Ebola crisis in DR Congo Photograph:( AFP )
Ebola, which is transmitted through close contact with bodily fluids, causes severe fever and, in the worst cases, unstoppable bleeding. Forty-nine individuals have been identified who were in contact with a young Guinean woman who tested positive for the Ebola virus in Ivory Coast's biggest city Abidjan
Forty-nine individuals have been identified who were in contact with a young Guinean woman who tested positive for the Ebola virus in Ivory Coast's biggest city Abidjan, the UN health agency said Thursday.
The 18-year-old had travelled to Abidjan by bus from Labe in northern Guinea, a journey of some 1,500 kilometres (950 miles) that traverses a densely-forested region where Ebola epidemics broke out earlier this year and 2013-16.
It is Ivory Coast's first known case of the disease since 1994.
Ebola, which is transmitted through close contact with bodily fluids, causes severe fever and, in the worst cases, unstoppable bleeding.
Contact cases were identified from among fellow bus passengers as well as "among families at the starting point in Labe," WHO specialist Georges Ki-Zerbo told an online press conference of the World Health Organization's Africa branch.
A senior health official in Labe, Elhadj Mamadou Houdy Bah, on Wednesday had said 58 contact cases had been identified there, and none had any sign of the disease.
An Ivorian doctor told the WHO press conference that 70 people were aboard the bus, of whom 33 arrived in Abidjan, while the others are scattered across Ivory Coast.
The bus made stops in the western towns of Duekoue and Guezabo and in the administrative capital Yamoussoukro, he said.
"Through networking, we were able to home in on the communities" where the fellow passengers live, Health Minister Pierre Demba added.
"We are stressing the need for vigilance" by all health structures to spot any further cases, he said.
Three suspected cases have tested negative, according to Ivorian health authorities.
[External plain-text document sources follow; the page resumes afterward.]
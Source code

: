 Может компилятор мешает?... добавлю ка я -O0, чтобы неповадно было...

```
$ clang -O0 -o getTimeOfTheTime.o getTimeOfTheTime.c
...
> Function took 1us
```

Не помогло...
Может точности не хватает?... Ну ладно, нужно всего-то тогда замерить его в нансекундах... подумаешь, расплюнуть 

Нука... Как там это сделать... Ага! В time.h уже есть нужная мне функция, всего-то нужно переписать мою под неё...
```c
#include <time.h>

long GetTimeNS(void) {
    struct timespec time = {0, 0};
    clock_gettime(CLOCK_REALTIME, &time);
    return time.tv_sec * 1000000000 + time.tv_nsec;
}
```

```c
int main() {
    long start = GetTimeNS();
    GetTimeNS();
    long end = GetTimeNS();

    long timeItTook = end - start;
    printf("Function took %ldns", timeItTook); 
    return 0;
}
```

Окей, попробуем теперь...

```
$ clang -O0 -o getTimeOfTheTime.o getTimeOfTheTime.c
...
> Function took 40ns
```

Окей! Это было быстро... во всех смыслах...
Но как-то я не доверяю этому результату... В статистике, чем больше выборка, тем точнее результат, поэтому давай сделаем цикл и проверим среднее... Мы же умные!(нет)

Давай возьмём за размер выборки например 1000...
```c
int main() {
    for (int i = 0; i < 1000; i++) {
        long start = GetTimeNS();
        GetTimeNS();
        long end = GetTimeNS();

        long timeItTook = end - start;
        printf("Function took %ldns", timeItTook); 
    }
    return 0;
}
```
Demba travelled Wednesday to the Ivorian-Guinean border to raise awareness of the need for vigilance.
Matshidiso Moeti, the director of WHO-Africa, praised the two countries' "remarkable solidarity" over the Ebola situation and the swiftness of the Ivorian response.
'Doubts' over diagnosis
Guinea, with aid from the WHO, sent 5,000 doses of the Ebola vaccine to Ivory Coast two days after the young woman's infection emerged.
Vaccinations began in the country on Monday.
However, Guinean authorities on Thursday asked for a review of the initial diagnosis of the Guinean woman.
"The improvement in symptoms... in 48 hours raises questions, given the typical course of the disease," Guinean Health Minister Remy Lamah wrote in a letter to the WHO seen by AFP.
The minister also said that a Guinean medical team sent to Abidjan could not gain access to the patient.
The city of Labe, where the young woman is from, recorded no cases of Ebola during the previous outbreaks in Guinea, Lamah wrote.
He requested a "reconfirmation" of her infection by the Pasteur Institute in the Senegalese capital Dakar, which is a reference lab for West Africa, "and if possible by another accredited laboratory."
The 2013-16 Ebola epidemic left 11,300 people dead in Guinea, Liberia and Sierra Leone, including 2,300 people in Guinea.
A four-month outbreak in Guinea claimed 12 lives in Guinea this year before being declared over on June 19.